También ha estado en el activismo, solidarizándose con compañeros o en cuestiones de responsabilidad social, ¿qué le ha significado el arte?

—Pienso que el arte no tiene que ser simplemente estético sino tener una razón de cambio social. Y a veces no lo digo tanto con el trabajo (las piezas) o si lo logre traducir tal cual, pero me parece una responsabilidad el poder ser la voz de quien no la tiene. Soy vegana, entonces hablo por los animales; soy fundadora del grupo ARMO (Arte Mujer Oaxaca) junto con otras compañeras justo para visibilizar el trabajo de las mujeres porque siempre nos dicen que no hay mujeres en el arte. 

Cuestionarse por qué las curadurías tienen a pocas mujeres ha sido esencial para Miriam, quien remarca que son muchas las que están en las artes, a pesar de que siempre se proyecte a los hombres. No se trata de incluirlas por una cuota de género, aclara, sino porque “realmente hay trabajos con muy buena calidad”. Y eso, ahonda, ha sido el eje de ARMO, la colectiva que cofundó en marzo de 2019.

“Tenemos curaduría, no metemos cualquier trabajo en las exposiciones”, cuenta quien desde su trabajo ha consolidado una propuesta basada en la conciencia ambiental, con el reciclaje, y en la fortaleza de las mujeres. Varias de sus esculturas e instalaciones representan a mujeres “en equilibrio”, con “la vida entre las manos” para llegar a sus metas.

¿De qué manera ha impactado la pandemia en ese esfuerzo por impulsar el quehacer?

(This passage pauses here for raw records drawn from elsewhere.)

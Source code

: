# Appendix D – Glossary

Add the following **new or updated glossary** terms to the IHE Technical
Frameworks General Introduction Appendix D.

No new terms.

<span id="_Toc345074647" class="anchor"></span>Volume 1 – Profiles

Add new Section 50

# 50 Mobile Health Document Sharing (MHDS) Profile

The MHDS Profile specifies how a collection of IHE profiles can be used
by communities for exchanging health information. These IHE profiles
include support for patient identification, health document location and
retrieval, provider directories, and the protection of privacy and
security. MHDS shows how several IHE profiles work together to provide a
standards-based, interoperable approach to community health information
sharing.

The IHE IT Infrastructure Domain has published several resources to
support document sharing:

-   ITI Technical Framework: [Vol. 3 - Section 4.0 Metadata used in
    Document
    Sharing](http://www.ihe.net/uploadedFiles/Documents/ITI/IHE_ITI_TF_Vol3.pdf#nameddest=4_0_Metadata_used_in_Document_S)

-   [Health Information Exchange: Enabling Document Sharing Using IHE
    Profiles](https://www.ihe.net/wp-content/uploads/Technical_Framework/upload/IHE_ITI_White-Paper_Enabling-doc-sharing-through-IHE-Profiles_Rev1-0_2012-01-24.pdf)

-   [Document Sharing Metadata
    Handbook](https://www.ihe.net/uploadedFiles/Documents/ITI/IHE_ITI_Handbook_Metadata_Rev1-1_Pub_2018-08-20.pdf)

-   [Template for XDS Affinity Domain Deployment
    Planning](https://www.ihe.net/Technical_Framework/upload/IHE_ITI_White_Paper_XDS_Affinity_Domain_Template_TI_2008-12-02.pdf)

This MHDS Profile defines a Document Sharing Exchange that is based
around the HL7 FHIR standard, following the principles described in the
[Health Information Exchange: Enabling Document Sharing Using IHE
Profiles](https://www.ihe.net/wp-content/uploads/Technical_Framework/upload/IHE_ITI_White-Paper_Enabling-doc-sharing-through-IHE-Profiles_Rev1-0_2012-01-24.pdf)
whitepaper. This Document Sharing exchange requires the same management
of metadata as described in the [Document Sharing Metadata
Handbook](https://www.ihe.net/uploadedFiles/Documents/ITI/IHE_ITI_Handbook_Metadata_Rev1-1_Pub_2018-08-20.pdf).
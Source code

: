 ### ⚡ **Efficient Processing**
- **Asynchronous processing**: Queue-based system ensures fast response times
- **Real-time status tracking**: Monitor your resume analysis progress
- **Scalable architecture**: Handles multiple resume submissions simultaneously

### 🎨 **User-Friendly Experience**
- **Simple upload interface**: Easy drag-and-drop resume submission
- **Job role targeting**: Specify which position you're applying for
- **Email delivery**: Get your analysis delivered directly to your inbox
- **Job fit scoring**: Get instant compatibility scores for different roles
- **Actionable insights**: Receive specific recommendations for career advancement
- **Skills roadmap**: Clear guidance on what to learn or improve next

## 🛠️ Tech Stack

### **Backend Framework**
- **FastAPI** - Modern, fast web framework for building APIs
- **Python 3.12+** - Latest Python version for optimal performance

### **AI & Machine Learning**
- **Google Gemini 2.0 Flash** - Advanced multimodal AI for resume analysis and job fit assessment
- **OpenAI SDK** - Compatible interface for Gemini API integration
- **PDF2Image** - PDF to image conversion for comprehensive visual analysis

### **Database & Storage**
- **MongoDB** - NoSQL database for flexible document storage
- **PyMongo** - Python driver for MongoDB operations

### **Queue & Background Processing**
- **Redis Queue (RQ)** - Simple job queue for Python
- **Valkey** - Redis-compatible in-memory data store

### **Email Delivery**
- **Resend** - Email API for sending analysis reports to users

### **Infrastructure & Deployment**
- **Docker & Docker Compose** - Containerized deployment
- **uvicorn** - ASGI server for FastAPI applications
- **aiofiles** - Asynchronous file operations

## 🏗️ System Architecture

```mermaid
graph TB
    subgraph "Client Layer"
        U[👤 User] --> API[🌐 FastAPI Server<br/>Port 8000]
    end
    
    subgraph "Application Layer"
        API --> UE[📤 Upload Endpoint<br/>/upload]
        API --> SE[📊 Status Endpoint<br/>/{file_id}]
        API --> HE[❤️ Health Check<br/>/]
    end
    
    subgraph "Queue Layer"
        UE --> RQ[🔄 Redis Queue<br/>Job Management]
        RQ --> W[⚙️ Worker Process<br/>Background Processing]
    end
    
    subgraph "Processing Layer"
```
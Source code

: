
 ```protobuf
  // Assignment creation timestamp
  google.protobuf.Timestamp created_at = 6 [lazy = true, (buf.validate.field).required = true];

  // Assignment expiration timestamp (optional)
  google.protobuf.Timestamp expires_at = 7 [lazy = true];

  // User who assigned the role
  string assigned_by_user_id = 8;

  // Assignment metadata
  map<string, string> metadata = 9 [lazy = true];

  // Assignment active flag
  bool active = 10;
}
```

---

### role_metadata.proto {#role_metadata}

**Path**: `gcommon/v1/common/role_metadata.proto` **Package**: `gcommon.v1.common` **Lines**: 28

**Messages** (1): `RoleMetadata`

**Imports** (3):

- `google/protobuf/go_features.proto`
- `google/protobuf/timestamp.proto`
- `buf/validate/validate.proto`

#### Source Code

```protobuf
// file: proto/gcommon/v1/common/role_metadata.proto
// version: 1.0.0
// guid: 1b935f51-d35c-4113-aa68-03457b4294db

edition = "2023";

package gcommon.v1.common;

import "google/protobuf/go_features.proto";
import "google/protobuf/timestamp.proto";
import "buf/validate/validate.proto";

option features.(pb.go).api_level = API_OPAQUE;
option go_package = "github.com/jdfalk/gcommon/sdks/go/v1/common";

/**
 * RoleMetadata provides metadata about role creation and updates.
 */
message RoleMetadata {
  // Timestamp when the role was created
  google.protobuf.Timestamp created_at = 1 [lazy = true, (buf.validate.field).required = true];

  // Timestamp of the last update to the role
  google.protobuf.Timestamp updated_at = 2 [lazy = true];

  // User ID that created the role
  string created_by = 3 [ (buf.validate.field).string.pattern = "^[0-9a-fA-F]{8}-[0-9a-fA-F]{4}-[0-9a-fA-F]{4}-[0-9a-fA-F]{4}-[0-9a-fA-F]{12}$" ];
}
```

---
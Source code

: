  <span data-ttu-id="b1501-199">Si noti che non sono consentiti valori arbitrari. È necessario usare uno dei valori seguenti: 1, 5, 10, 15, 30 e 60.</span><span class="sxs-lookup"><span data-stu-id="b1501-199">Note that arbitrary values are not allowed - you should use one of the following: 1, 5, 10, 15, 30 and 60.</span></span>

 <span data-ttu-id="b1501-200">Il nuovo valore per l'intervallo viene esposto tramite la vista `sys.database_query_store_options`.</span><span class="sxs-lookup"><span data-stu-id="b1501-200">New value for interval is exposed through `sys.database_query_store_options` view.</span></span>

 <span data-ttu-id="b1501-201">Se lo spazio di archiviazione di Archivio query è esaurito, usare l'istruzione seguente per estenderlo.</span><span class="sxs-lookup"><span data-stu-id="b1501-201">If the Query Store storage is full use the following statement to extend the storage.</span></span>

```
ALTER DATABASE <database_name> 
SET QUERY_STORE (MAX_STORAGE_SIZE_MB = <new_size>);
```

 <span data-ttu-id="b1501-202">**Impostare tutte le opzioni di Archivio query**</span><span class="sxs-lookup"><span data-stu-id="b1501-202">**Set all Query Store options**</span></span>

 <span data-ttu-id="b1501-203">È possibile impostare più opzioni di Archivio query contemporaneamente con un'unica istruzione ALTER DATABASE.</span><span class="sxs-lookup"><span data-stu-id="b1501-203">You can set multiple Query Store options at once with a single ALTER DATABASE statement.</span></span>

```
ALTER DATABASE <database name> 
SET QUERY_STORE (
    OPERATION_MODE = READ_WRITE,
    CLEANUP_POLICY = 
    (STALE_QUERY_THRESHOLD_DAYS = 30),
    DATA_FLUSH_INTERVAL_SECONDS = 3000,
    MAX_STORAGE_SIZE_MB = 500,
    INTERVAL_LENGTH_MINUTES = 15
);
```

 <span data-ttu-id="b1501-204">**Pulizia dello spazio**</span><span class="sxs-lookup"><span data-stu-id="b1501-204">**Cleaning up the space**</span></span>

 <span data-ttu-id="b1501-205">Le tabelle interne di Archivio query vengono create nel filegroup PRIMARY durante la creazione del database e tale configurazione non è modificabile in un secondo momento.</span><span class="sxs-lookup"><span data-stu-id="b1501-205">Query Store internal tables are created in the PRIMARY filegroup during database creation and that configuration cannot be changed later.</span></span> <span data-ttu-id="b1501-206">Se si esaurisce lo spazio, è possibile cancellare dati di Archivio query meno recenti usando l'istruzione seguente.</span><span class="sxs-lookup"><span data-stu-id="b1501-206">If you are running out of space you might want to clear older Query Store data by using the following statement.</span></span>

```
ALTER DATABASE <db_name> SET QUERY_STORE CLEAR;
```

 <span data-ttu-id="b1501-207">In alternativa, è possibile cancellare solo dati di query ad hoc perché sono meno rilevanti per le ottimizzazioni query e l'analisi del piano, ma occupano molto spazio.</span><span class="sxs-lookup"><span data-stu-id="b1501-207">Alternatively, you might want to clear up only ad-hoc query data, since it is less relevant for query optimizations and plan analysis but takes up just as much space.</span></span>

—Implicó un paro total porque teníamos exposiciones programadas para Chicago: una en la UNAM y otra en el Consulado. La obra está allá, pero estamos esperando que nos den luz verde. También teníamos la exposición que acabábamos de inaugurar con las ceramistas de Tlapazola en el MEAPO (Museo Estatal de Arte Popular Oaxaca). Tuvimos algunas exposiciones pequeñas e hicimos algo para apoyar al Fondo para becas Guadalupe Musalem. También, en nuestro segundo aniversario, presentamos escultura blanda en el Museo de Arte Contemporáneo de Oaxaca (MACO), pero luego llegaron los “amigos”, que más bien son enemigos del museo y cerraron arbitrariamente la exposición. Se quedaron con nuestra obra más de tres meses y nos la regresaron en mal estado.

Usted se ha solidarizado con la protesta de los trabajadores del MACO, ¿cómo observa la postura de la llamada comunidad artística de Oaxaca frente al conflicto?

—Siento que no ha habido respuesta de la comunidad, como que no les ha importado.

¿No percibe solidaridad o empatía?

—No hay empatía. Hemos sido muy pocas las personas que hemos ido a apoyar. Me parece que por ética porque la ética tiene que ver mucho, ya que (los patrones) están actuando de una manera arbitraria y en contra de la ley: sacar al trabajador en la noche a empujones y tirarlo en la calle no es la mejor manera de hacer las cosas. Hay leyes… Una de las cosas de la cultura es que tiene altos grados de ética en sus acciones, por eso el arte es un valor importante de la sociedad porque representa valores éticos, no solamente estéticos. Tiene que haber muchas cosas con el arte, no solo es decoración. El arte tiene que ser un cambio social también.